On top of that, the enforcement of the new income tax law starting in January also helped to increase the disposable income of taxpayers because the law increased tax allowances for low-income people and lowered the highest rate on personal income tax from 35 to 30 percent.
The law also simplified the structure of corporate income tax from three bands with the highest rate at 30 percent, down to a simpler single flat rate of 28 percent.
Yet more significant was the big spending on political campaigns by the estimated 1.5 million candidates and 38 national political parties contesting in the April 9 legislative elections for the 18,440 seats in the national and regional legislatures and the regional representative council.

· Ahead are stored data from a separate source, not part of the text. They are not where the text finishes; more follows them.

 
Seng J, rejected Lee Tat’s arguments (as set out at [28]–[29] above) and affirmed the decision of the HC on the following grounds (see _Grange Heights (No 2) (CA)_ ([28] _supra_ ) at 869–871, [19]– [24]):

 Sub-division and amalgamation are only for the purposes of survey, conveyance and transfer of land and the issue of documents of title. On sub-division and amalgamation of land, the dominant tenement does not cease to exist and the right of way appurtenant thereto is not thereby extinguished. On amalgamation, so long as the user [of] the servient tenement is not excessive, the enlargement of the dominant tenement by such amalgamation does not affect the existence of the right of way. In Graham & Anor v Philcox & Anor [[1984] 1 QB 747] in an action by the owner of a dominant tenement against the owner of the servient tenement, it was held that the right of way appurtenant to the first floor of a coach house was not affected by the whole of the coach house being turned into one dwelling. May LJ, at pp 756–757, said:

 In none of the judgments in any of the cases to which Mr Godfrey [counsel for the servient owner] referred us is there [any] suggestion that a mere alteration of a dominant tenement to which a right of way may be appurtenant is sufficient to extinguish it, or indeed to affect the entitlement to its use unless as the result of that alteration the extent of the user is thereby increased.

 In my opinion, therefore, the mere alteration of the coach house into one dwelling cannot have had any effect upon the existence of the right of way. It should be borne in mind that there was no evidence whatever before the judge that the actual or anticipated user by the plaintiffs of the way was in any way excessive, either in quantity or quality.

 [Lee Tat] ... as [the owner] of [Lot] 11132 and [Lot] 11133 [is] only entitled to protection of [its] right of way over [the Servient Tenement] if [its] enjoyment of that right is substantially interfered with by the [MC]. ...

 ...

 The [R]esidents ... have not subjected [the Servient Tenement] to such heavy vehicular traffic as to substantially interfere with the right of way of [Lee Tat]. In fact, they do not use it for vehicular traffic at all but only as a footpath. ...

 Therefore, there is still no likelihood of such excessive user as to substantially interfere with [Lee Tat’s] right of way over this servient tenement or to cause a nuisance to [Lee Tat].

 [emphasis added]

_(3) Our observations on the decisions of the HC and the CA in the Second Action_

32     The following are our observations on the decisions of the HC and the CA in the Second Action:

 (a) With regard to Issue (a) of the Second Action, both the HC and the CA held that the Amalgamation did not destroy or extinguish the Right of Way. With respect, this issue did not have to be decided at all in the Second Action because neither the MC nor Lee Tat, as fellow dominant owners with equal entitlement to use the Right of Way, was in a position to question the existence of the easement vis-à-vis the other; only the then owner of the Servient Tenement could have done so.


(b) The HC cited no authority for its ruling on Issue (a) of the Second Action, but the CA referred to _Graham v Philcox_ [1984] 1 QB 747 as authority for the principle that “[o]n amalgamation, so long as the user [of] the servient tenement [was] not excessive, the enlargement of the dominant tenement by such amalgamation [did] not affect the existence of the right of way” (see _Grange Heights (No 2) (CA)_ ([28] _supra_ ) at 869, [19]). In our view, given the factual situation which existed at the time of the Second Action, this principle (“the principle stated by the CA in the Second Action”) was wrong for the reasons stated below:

Many producers of packaged meals, processed foods and various other consumer goods, as well as transportation and advertising companies reported unusually high increases in sales turnovers, especially over the past two months.
We believe domestic consumption will remain vigorous in the second quarter due to more massive spending on nation-wide political campaigning in June as political parties will again go all out to reach the 171 million voters to gain support for their candidates in the July presidential election.
Another $1 billion is being injected into the rural economy for infrastructure development as part of the $6.1 billion stimulus.
In yet another boost to the purchasing power of millions of consumers, the international price of crude palm oil has recovered strongly to $700/ton, from as low as $350/ton early this year. This increase represents a quite significant bonus for domestic consumption, given the country’s position as the world’s largest palm oil producer with an estimated output of 18 million tons this year, especially since many producers are small farmers.
On the monetary side, Bank Indonesia has steadily lowered its benchmark interest rate to as low as 7.50 percent at present.
So all in all, barring major election violence that could set off speculative attacks on the rupiah, our economy will probably be able to expand by at least 4 percent during the first semester, — even though this is when we expect the most adverse impacts of the global financial crisis and downturn to hit us.